Logo

2. Hukuk Dairesi2023/1107 E. 2023/3929 K.

Yapay Zeka Özeti

Uyuşmazlık: Boşanma davasında istinaf incelemesinin kapsamı, boşanma hükmünün kesinleşip kesinleşmediği ve davacı erkeğin ölümü nedeniyle davanın konusunun kalıp kalmadığı hususları.

Gerekçe ve Sonuç: Davalı kadın, istinaf başvurularında hükmün tümü yönünden inceleme talep etmiş olmasına rağmen, Bölge Adliye Mahkemesi'nce istinaf inceleme sınırlaması hatalı yapılarak sadece kusur belirlemesi ve fer'i hususlar yönünden inceleme yapıldığı, davacı erkeğin Bölge Adliye Mahkemesi kararından sonra vefat etmesiyle de evliliğin sona ermesi ve davanın konusuz kalması nedeniyle Bölge Adliye Mahkemesi kararının bozulmasına karar verilmiştir.

Karar Metni

"İçtihat Metni"

MAHKEMESİ : İstanbul Bölge Adliye Mahkemesi 38. Hukuk Dairesi

SAYISI : 2022/743 E., 2022/1418 K.

DAVA TARİHİ : 07.03.2019

KARAR : İstinaf başvurusunun kısmen kabulü ile yeniden esas hakkında hüküm kurulması

İLK DERECE MAHKEMESİ : Lüleburgaz Aile Mahkemesi

SAYISI : 2021/755 E., 2022/120 K.

Taraflar arasındaki davacı erkek tarafından açılan boşanma davasından dolayı yapılan yargılama sonunda İlk Derece Mahkemesince davanın kabulüne tarafların boşanmalarına karar verilmiştir. Kararın davalı kadın vekili tarafından istinaf edilmesi üzerine, Bölge Adliye Mahkemesince başvurunun kabulü ile hükmün kaldırılarak dosyanın İlk Derece Mahkemesine gönderilmesine karar verilmiştir.

Gönderme kararı sonrasında yapılan yargılama sonunda İlk Derece Mahkemesince davanın kabulüne, tarafların boşanmalarına karar verilmiştir.

Kararın davalı kadın vekili tarafından istinaf edilmesi üzerine, Bölge Adliye Mahkemesince başvurunun kısmen kabulü ile yeniden esas hakkında hüküm kurulmak suretiyle karar verilmiştir.

2797 sayılı Yargıtay Kanunu’nun 40 ıncı ve Yargıtay İç Yönetmeliği’nin 18 inci maddeleri uyarınca yapılan ön incelemede; Bölge Adliye Mahkemesi kararının davalı kadın vekili tarafından adli yardım talepli olarak temyiz edildiği, bu sebeple de temyiz dilekçesi verilirken gerekli harç ve giderlerin yatırılmadığı belirlenmiştir.
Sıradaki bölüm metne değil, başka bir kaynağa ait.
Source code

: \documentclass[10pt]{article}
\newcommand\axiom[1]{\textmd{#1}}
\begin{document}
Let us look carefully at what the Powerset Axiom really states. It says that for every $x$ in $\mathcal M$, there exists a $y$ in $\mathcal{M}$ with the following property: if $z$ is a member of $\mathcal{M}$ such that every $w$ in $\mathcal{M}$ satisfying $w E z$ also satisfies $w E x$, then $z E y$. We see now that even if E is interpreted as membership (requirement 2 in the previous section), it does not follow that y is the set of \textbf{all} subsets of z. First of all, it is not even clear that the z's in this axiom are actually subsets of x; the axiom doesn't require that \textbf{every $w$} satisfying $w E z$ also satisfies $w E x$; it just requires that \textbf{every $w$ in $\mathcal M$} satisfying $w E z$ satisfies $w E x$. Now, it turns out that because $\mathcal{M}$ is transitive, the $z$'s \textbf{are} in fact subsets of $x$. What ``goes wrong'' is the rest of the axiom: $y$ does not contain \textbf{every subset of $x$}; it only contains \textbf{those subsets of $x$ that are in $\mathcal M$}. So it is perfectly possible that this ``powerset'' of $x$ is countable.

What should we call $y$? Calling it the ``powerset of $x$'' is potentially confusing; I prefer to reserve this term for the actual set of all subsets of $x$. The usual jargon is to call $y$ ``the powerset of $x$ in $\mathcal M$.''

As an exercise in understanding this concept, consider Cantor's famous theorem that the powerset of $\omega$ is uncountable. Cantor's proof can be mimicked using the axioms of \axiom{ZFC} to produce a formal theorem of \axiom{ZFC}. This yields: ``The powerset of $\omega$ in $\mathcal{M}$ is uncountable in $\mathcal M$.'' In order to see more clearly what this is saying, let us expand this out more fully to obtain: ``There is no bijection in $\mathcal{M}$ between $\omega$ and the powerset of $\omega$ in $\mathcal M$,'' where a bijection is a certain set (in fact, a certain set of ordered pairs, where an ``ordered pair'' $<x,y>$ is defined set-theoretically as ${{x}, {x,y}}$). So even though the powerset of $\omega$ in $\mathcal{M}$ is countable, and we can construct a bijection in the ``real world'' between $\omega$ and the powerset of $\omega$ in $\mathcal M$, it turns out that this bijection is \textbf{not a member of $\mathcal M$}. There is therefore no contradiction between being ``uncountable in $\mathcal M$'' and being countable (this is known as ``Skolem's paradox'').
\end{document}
Adli yardım, temyiz yoluna başvuru sırasında talep edilmekle; 6100 sayılı Hukuk Muhakemeleri Kanunu’nun (6100 sayılı Kanun) 336 ncı maddesinin üçüncü fıkrası uyarınca, adli yardım talebini inceleme görevi Yargıtaya aittir.

Adli yardım, 6100 sayılı Kanun’un 334 ve devamı maddelerinde düzenlenmiştir. Anılan maddelere göre gerçek kişiler ile kamuya yararlı dernek ve vakıfların yararlanabileceği adli yardımın şartları, ödeme gücünden yoksun olma ve talebin açıkça dayanaktan yoksun olmamasıdır. Adli yardım talebinde bulunan gerçek kişi veya tüzel kişinin yargılama giderlerini karşılayabilecek durumda olmadığını gösteren mali durumuna ilişkin belgeleri de mahkemeye ibraz etmesi gerekir. Adli yardım talebinde bulunanın ödeme gücünden yoksun olup olmadığı, bu belgeler incelenerek belirlenecektir.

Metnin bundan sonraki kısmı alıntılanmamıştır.